Изабелла улыбнулась и отпустила ее:
— А, неважно. Просто фигура речи.
Дженни повернулась к Фэллону:
— Ты прав.
— В чем? — не понял он.
— Секунду назад ты сказал, что я была поставлена перед выбором: верить ли брату или человеку, которого не очень хорошо знала. Что ж, так и есть. Я действительно толком не знала тебя, Фэллон.
— Да, — согласился он.
— Даже будь все по-другому, думаю, это бы не изменилось, — призналась Дженни.
— Наверно, не изменилось.
— Насчет того вечера мне нужно еще кое-что тебе сказать. Даже не будь этого «Тайного клуба» с его волшебными лампами и того, что дело так обернулось, я все равно собиралась вернуть тебе кольцо.
— Я знаю, — сказал Фэллон.
Дженни покачала головой, теперь печально:
— Конечно, ты знал. Ты же Фэллон Джонс, блестящий талант в теории хаоса. Ты видишь вещи наперед всех.
— Не всегда, — признался он. — Но в одном ты права, Дженни. У нас с тобой ничего бы не получилось.
Она одарила его неуверенной улыбкой:
— Мы оба сделали одну и ту же ошибку, когда объявили о помолвке. Мы решили, что можем положиться на логику и разум, когда придет время выбрать пару.
— Явно ложное заключение, — согласился Фэллон.
Дженни повернулась к Изабелле:
— Может, Фэллон потерпел неудачу, когда пытался найти жену, но думаю, что он не ударил в грязь лицом, когда нанял ассистентку.
И пошла обратно в сияющий огнями зал. Изабелла посмотрела нее своим вторым зрением. Ужасный туман пошел на убыль. Что ж, может Дженни и вылечится.
Фэллон подошел и встал за спиной Изабеллы. Они подождали, когда его бывшая невеста исчезнет в толпе.
— Ты знал, что она собиралась тем вечером разорвать помолвку? — спросила Изабелла.
— Не требуется больших способностей распознать, когда ты на грани провала.
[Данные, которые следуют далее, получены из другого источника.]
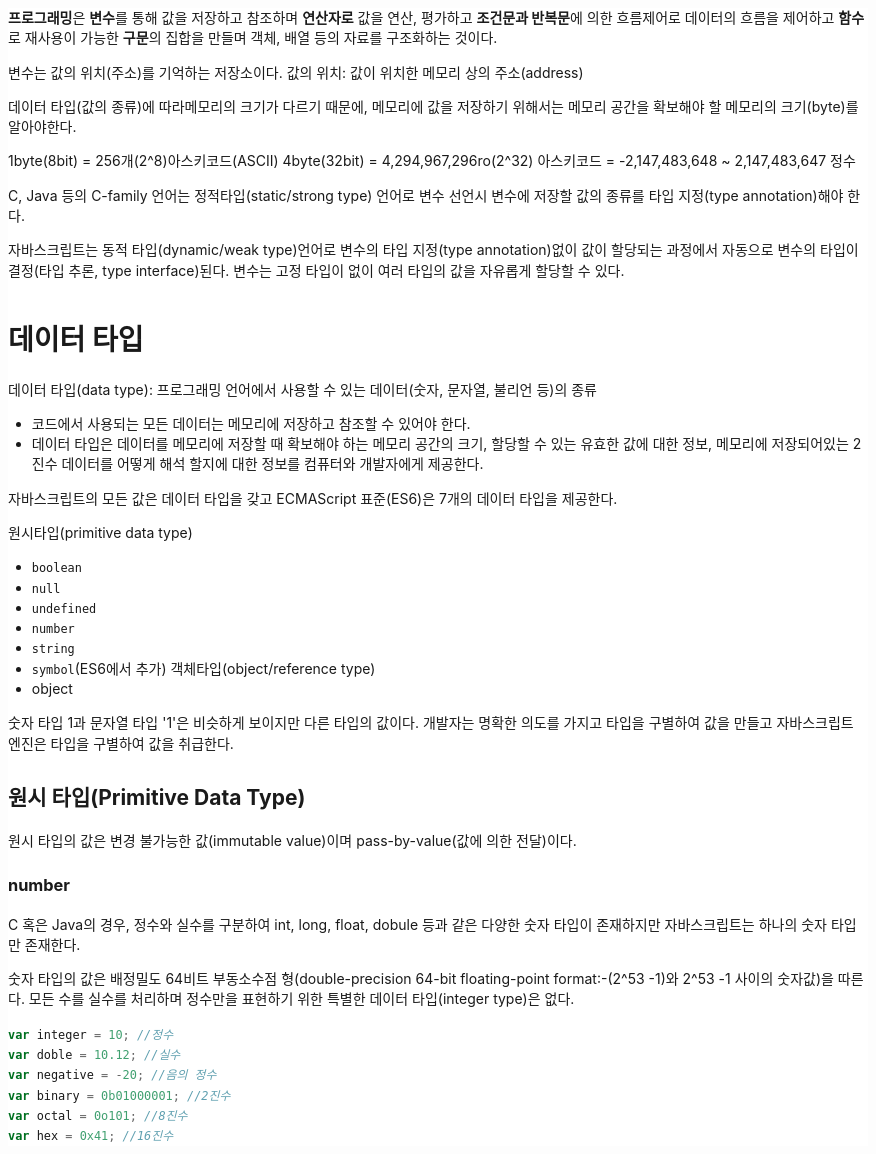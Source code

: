 **프로그래밍**은 **변수**를 통해 값을 저장하고 참조하며 **연산자로** 값을 연산, 평가하고 **조건문과 반복문**에 의한 흐름제어로 데이터의 흐름을 제어하고 **함수**로 재사용이 가능한 **구문**의 집합을 만들며 객체, 배열 등의 자료를 구조화하는 것이다.

변수는 값의 위치(주소)를 기억하는 저장소이다.
값의 위치: 값이 위치한 메모리 상의 주소(address)

데이터 타입(값의 종류)에 따라메모리의 크기가 다르기 때문에, 메모리에 값을 저장하기 위해서는 메모리 공간을 확보해야 할 메모리의 크기(byte)를 알아야한다.

1byte(8bit) = 256개(2^8)아스키코드(ASCII)
4byte(32bit) = 4,294,967,296ro(2^32) 아스키코드 = -2,147,483,648 ~ 2,147,483,647 정수

C, Java 등의 C-family 언어는 정적타입(static/strong type) 언어로 변수 선언시 변수에 저장할 값의 종류를 타입 지정(type annotation)해야 한다.

자바스크립트는 동적 타입(dynamic/weak type)언어로 변수의 타입 지정(type annotation)없이 값이 할당되는 과정에서 자동으로 변수의 타입이 결정(타입 추론, type interface)된다.
변수는 고정 타입이 없이 여러 타입의 값을 자유롭게 할당할 수 있다.

# 데이터 타입

데이터 타입(data type): 프로그래밍 언어에서 사용할 수 있는 데이터(숫자, 문자열, 불리언 등)의 종류

- 코드에서 사용되는 모든 데이터는 메모리에 저장하고 참조할 수 있어야 한다.
- 데이터 타입은 데이터를 메모리에 저장할 때 확보해야 하는 메모리 공간의 크기, 할당할 수 있는 유효한 값에 대한 정보, 메모리에 저장되어있는 2진수 데이터를 어떻게 해석 할지에 대한 정보를 컴퓨터와 개발자에게 제공한다.

자바스크립트의 모든 값은 데이터 타입을 갖고 ECMAScript 표준(ES6)은 7개의 데이터 타입을 제공한다.

원시타입(primitive data type)

- `boolean`
- `null`
- `undefined`
- `number`
- `string`
- `symbol`(ES6에서 추가)
  객체타입(object/reference type)
- object

숫자 타입 1과 문자열 타입 '1'은 비슷하게 보이지만 다른 타입의 값이다.
개발자는 명확한 의도를 가지고 타입을 구별하여 값을 만들고 자바스크립트 엔진은 타입을 구별하여 값을 취급한다.

## 원시 타입(Primitive Data Type)

원시 타입의 값은 변경 불가능한 값(immutable value)이며 pass-by-value(값에 의한 전달)이다.

### number

C 혹은 Java의 경우, 정수와 실수를 구분하여 int, long, float, dobule 등과 같은 다양한 숫자 타입이 존재하지만 자바스크립트는 하나의 숫자 타입만 존재한다.

숫자 타입의 값은 배정밀도 64비트 부동소수점 형(double-precision 64-bit floating-point format:-(2^53 -1)와 2^53 -1 사이의 숫자값)을 따른다. 모든 수를 실수를 처리하며 정수만을 표현하기 위한 특별한 데이터 타입(integer type)은 없다.

```javascript
var integer = 10; //정수
var doble = 10.12; //실수
var negative = -20; //음의 정수
var binary = 0b01000001; //2진수
var octal = 0o101; //8진수
var hex = 0x41; //16진수
```

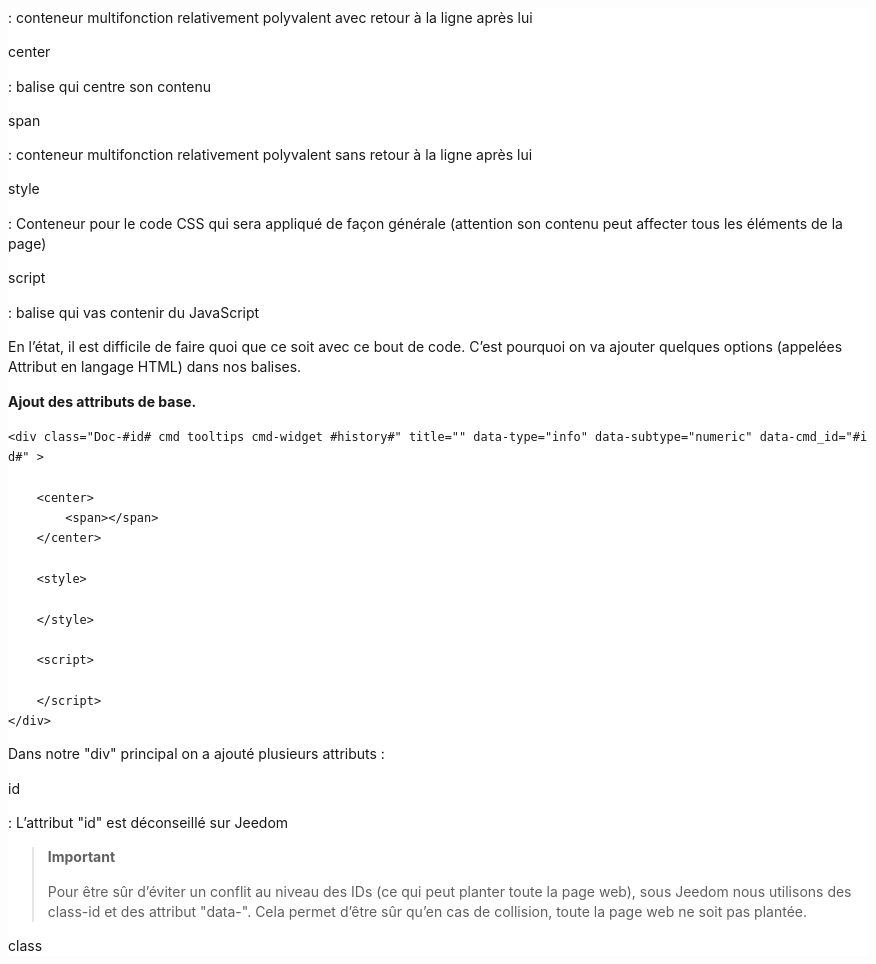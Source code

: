 :   conteneur multifonction relativement polyvalent avec retour à la
    ligne après lui

center

:   balise qui centre son contenu

span

:   conteneur multifonction relativement polyvalent sans retour à la
    ligne après lui

style

:   Conteneur pour le code CSS qui sera appliqué de façon générale
    (attention son contenu peut affecter tous les éléments de la page)

script

:   balise qui vas contenir du JavaScript

En l’état, il est difficile de faire quoi que ce soit avec ce bout de
code. C’est pourquoi on va ajouter quelques options (appelées Attribut
en langage HTML) dans nos balises.

**Ajout des attributs de base.**

``` {.html}
<div class="Doc-#id# cmd tooltips cmd-widget #history#" title="" data-type="info" data-subtype="numeric" data-cmd_id="#id#" >

    <center>
        <span></span>
    </center>

    <style>

    </style>

    <script>

    </script>
</div>
```

Dans notre "div" principal on a ajouté plusieurs attributs :

id

:   L’attribut "id" est déconseillé sur Jeedom

> **Important**
>
> Pour être sûr d’éviter un conflit au niveau des IDs (ce qui peut
> planter toute la page web), sous Jeedom nous utilisons des class-id et
> des attribut "data-". Cela permet d’être sûr qu’en cas de collision,
> toute la page web ne soit pas plantée.

class
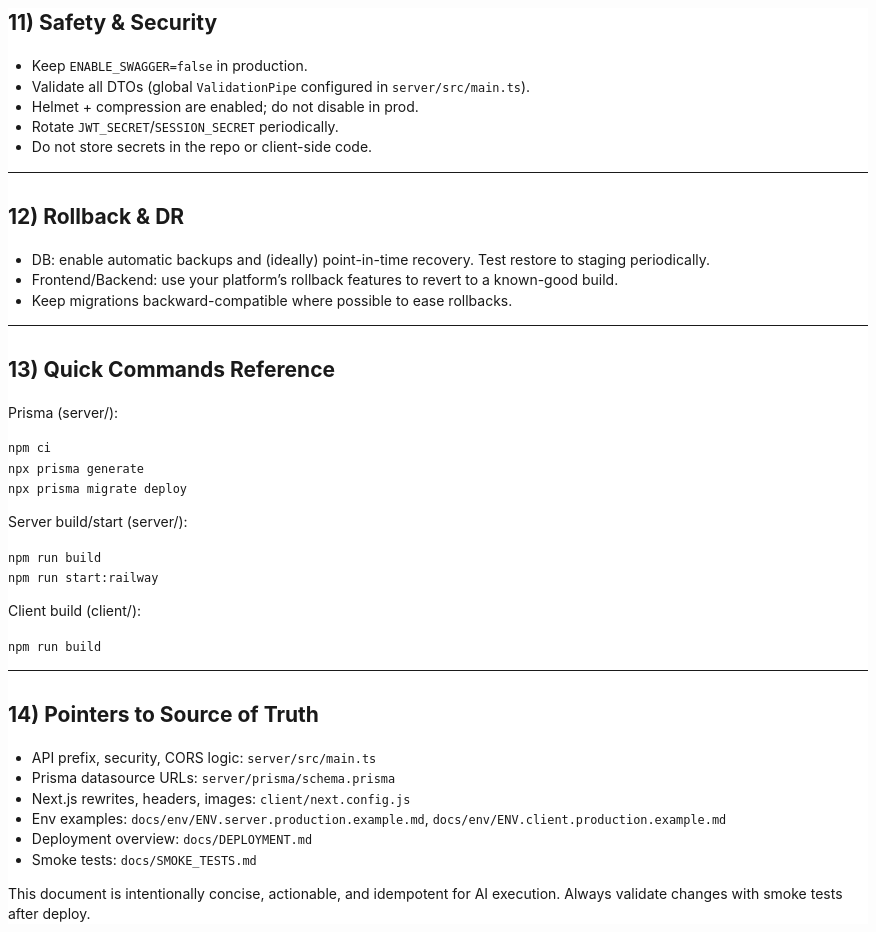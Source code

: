 
## 11) Safety & Security

- Keep `ENABLE_SWAGGER=false` in production.
- Validate all DTOs (global `ValidationPipe` configured in `server/src/main.ts`).
- Helmet + compression are enabled; do not disable in prod.
- Rotate `JWT_SECRET`/`SESSION_SECRET` periodically.
- Do not store secrets in the repo or client-side code.

---

## 12) Rollback & DR

- DB: enable automatic backups and (ideally) point-in-time recovery. Test restore to staging periodically.
- Frontend/Backend: use your platform’s rollback features to revert to a known-good build.
- Keep migrations backward-compatible where possible to ease rollbacks.

---

## 13) Quick Commands Reference

Prisma (server/):
```bash
npm ci
npx prisma generate
npx prisma migrate deploy
```

Server build/start (server/):
```bash
npm run build
npm run start:railway
```

Client build (client/):
```bash
npm run build
```

---

## 14) Pointers to Source of Truth

- API prefix, security, CORS logic: `server/src/main.ts`
- Prisma datasource URLs: `server/prisma/schema.prisma`
- Next.js rewrites, headers, images: `client/next.config.js`
- Env examples: `docs/env/ENV.server.production.example.md`, `docs/env/ENV.client.production.example.md`
- Deployment overview: `docs/DEPLOYMENT.md`
- Smoke tests: `docs/SMOKE_TESTS.md`

This document is intentionally concise, actionable, and idempotent for AI execution. Always validate changes with smoke tests after deploy.
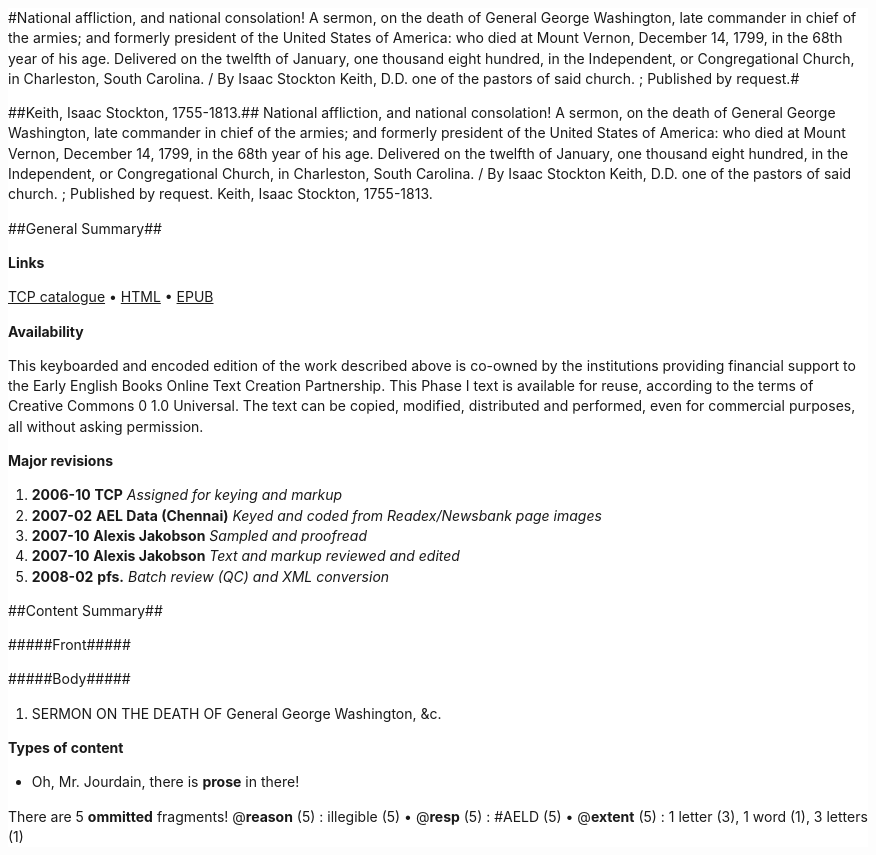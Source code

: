 #National affliction, and national consolation! A sermon, on the death of General George Washington, late commander in chief of the armies; and formerly president of the United States of America: who died at Mount Vernon, December 14, 1799, in the 68th year of his age. Delivered on the twelfth of January, one thousand eight hundred, in the Independent, or Congregational Church, in Charleston, South Carolina. / By Isaac Stockton Keith, D.D. one of the pastors of said church. ; Published by request.#

##Keith, Isaac Stockton, 1755-1813.##
National affliction, and national consolation! A sermon, on the death of General George Washington, late commander in chief of the armies; and formerly president of the United States of America: who died at Mount Vernon, December 14, 1799, in the 68th year of his age. Delivered on the twelfth of January, one thousand eight hundred, in the Independent, or Congregational Church, in Charleston, South Carolina. / By Isaac Stockton Keith, D.D. one of the pastors of said church. ; Published by request.
Keith, Isaac Stockton, 1755-1813.

##General Summary##

**Links**

[TCP catalogue](http://www.ota.ox.ac.uk/tcp/)  • 
[HTML](http://tei.it.ox.ac.uk/tcp/Texts-HTML/free/N28/N28295.html)  • 
[EPUB](http://tei.it.ox.ac.uk/tcp/Texts-EPUB/free/N28/N28295.epub)

**Availability**

This keyboarded and encoded edition of the
	       work described above is co-owned by the institutions
	       providing financial support to the Early English Books
	       Online Text Creation Partnership. This Phase I text is
	       available for reuse, according to the terms of Creative
	       Commons 0 1.0 Universal. The text can be copied,
	       modified, distributed and performed, even for
	       commercial purposes, all without asking permission.

**Major revisions**

1. __2006-10__ __TCP__ *Assigned for keying and markup*
1. __2007-02__ __AEL Data (Chennai)__ *Keyed and coded from Readex/Newsbank page images*
1. __2007-10__ __Alexis Jakobson__ *Sampled and proofread*
1. __2007-10__ __Alexis Jakobson__ *Text and markup reviewed and edited*
1. __2008-02__ __pfs.__ *Batch review (QC) and XML conversion*

##Content Summary##

#####Front#####

#####Body#####

1. SERMON ON THE DEATH OF General George Washington, &c.

**Types of content**

  * Oh, Mr. Jourdain, there is **prose** in there!

There are 5 **ommitted** fragments! 
 @__reason__ (5) : illegible (5)  •  @__resp__ (5) : #AELD (5)  •  @__extent__ (5) : 1 letter (3), 1 word (1), 3 letters (1)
Даже я могу увидеть его приближение.
— А если бы она не разорвала первой?
— Тогда бы пришлось мне этим заняться, — признался он. — Ты же ее слышала. Дженни чувствовала, что никогда по-настоящему не знала меня. Так или иначе проблема была.
— У каждого есть секреты. Все имеют свой тайный уголок. Не знаю, возможно ли вообще узнать кого-то полностью. И сдается мне, что мы и не хотели бы узнать другого до конца, даже если появилась бы такая возможность. Частично люди нам интересны, потому что всегда остается какая-то тайна в глубине, скрытая от глаз.
— Разновидность знания, о которой я говорю, кроется глубже любых секретов, — подтвердил Фэллон.